◆ Work task ◆
Output exactly the lines below from the one containing "MERN Stack Project" to the last line, both included. Omit pictures.

◆ Input data ◆
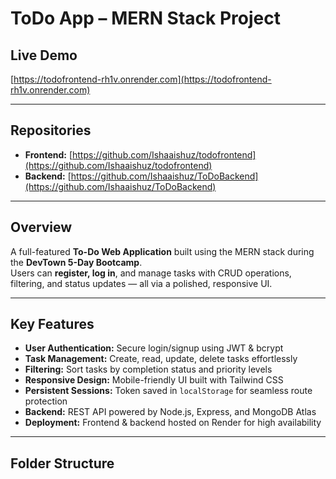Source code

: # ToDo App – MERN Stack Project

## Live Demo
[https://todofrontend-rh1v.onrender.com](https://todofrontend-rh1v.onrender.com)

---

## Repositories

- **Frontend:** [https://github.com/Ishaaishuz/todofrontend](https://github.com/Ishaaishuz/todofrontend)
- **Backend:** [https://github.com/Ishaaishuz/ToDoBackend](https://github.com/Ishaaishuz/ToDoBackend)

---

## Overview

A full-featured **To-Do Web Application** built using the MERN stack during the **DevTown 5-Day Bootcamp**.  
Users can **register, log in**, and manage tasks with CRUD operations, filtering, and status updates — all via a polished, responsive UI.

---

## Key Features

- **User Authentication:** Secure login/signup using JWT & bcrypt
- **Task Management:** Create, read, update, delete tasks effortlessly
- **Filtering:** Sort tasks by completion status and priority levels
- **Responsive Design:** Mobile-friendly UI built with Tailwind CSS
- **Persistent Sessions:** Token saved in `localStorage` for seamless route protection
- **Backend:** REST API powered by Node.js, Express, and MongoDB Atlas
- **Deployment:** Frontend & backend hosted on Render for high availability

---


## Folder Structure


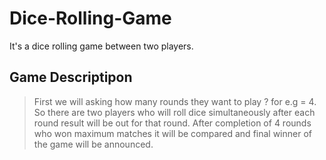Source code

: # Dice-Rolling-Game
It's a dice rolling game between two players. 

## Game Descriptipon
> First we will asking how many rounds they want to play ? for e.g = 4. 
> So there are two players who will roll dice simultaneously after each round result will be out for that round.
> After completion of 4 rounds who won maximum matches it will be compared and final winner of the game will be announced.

◆ Solution to this exercise ◆
: # ToDo App – MERN Stack Project

## Live Demo
[https://todofrontend-rh1v.onrender.com](https://todofrontend-rh1v.onrender.com)

---

## Repositories

- **Frontend:** [https://github.com/Ishaaishuz/todofrontend](https://github.com/Ishaaishuz/todofrontend)
- **Backend:** [https://github.com/Ishaaishuz/ToDoBackend](https://github.com/Ishaaishuz/ToDoBackend)

---

## Overview

A full-featured **To-Do Web Application** built using the MERN stack during the **DevTown 5-Day Bootcamp**.  
Users can **register, log in**, and manage tasks with CRUD operations, filtering, and status updates — all via a polished, responsive UI.

---

## Key Features

- **User Authentication:** Secure login/signup using JWT & bcrypt
- **Task Management:** Create, read, update, delete tasks effortlessly
- **Filtering:** Sort tasks by completion status and priority levels
- **Responsive Design:** Mobile-friendly UI built with Tailwind CSS
- **Persistent Sessions:** Token saved in `localStorage` for seamless route protection
- **Backend:** REST API powered by Node.js, Express, and MongoDB Atlas
- **Deployment:** Frontend & backend hosted on Render for high availability

---


## Folder Structure


Source code

: # Dice-Rolling-Game
It's a dice rolling game between two players. 

## Game Descriptipon
> First we will asking how many rounds they want to play ? for e.g = 4. 
> So there are two players who will roll dice simultaneously after each round result will be out for that round.
> After completion of 4 rounds who won maximum matches it will be compared and final winner of the game will be announced.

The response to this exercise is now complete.